And at the Final state have,

TimeOut = time();
TimeInSystem = TimeOut - TimeIn; 

To observe these times for each individual agent you can use the following code,

System.out.println("I came in at " + TimeIn + " and exited at " TimeOut + " and spent " + TimeInSystem + " seconds in the system";

Then for statistical analysis you can calculate the min, avg, and max throughputs of all agents by creating in Main variables, TotalTime, TotalAgentsServiced, AvgServiceTime, MaxServiceTime, MinServiceTime and then add a function call it say TrackAvgTimeInSystem ... within the function add argument NextAgent with type double.
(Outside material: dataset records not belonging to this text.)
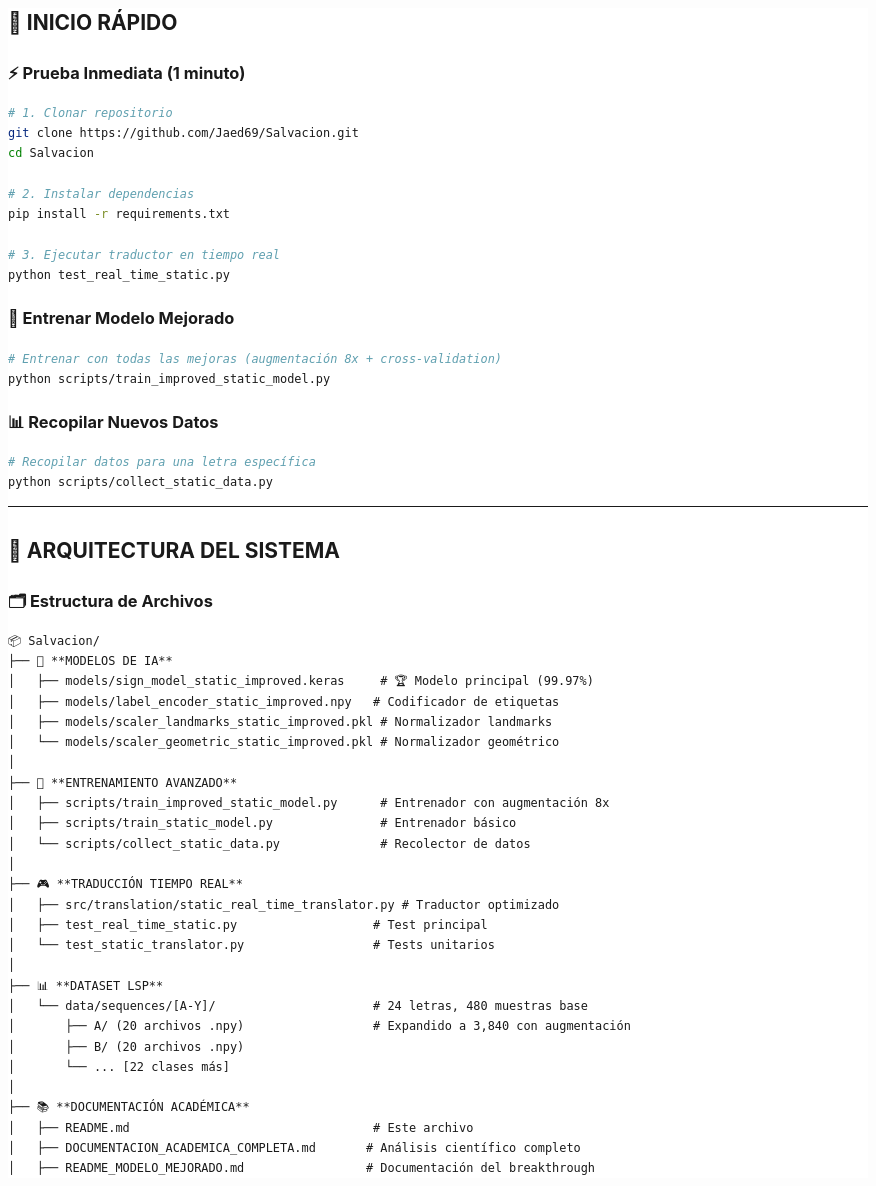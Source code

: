 ## 🚀 **INICIO RÁPIDO**

### **⚡ Prueba Inmediata (1 minuto)**

```bash
# 1. Clonar repositorio
git clone https://github.com/Jaed69/Salvacion.git
cd Salvacion

# 2. Instalar dependencias
pip install -r requirements.txt

# 3. Ejecutar traductor en tiempo real
python test_real_time_static.py
```

### **🎯 Entrenar Modelo Mejorado**

```bash
# Entrenar con todas las mejoras (augmentación 8x + cross-validation)
python scripts/train_improved_static_model.py
```

### **📊 Recopilar Nuevos Datos**

```bash
# Recopilar datos para una letra específica
python scripts/collect_static_data.py
```

---

## 📁 **ARQUITECTURA DEL SISTEMA**

### **🗂️ Estructura de Archivos**

```
📦 Salvacion/
├── 🎯 **MODELOS DE IA**
│   ├── models/sign_model_static_improved.keras     # 🏆 Modelo principal (99.97%)
│   ├── models/label_encoder_static_improved.npy   # Codificador de etiquetas
│   ├── models/scaler_landmarks_static_improved.pkl # Normalizador landmarks
│   └── models/scaler_geometric_static_improved.pkl # Normalizador geométrico
│
├── 🚀 **ENTRENAMIENTO AVANZADO**
│   ├── scripts/train_improved_static_model.py      # Entrenador con augmentación 8x
│   ├── scripts/train_static_model.py               # Entrenador básico
│   └── scripts/collect_static_data.py              # Recolector de datos
│
├── 🎮 **TRADUCCIÓN TIEMPO REAL**
│   ├── src/translation/static_real_time_translator.py # Traductor optimizado
│   ├── test_real_time_static.py                   # Test principal
│   └── test_static_translator.py                  # Tests unitarios
│
├── 📊 **DATASET LSP**
│   └── data/sequences/[A-Y]/                      # 24 letras, 480 muestras base
│       ├── A/ (20 archivos .npy)                  # Expandido a 3,840 con augmentación
│       ├── B/ (20 archivos .npy)
│       └── ... [22 clases más]
│
├── 📚 **DOCUMENTACIÓN ACADÉMICA**
│   ├── README.md                                  # Este archivo
│   ├── DOCUMENTACION_ACADEMICA_COMPLETA.md       # Análisis científico completo
│   ├── README_MODELO_MEJORADO.md                 # Documentación del breakthrough
```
In the function body have,

TotalTime += NextAgent;
TotalAgentsServiced += 1;
AverageServiceTime = TotalTime/TotalCarsServiced;

if(MinServiceTimeReported == 0)
{
    MinServiceTime = NextAgent;
}
else if(NextAgent < MinServiceTime)
{
    MinServiceTime = NextAgent;
}
if(NextAgent > MaxServiceTime)
{
    MaxServiceTime = NextAgent;
}

Then within your agent's state charts, in the Final State call the function

get_Main().TrackAvgTimeInSystem(TimeInSystem);

This then calculates the min, max, and average throughput of all agents.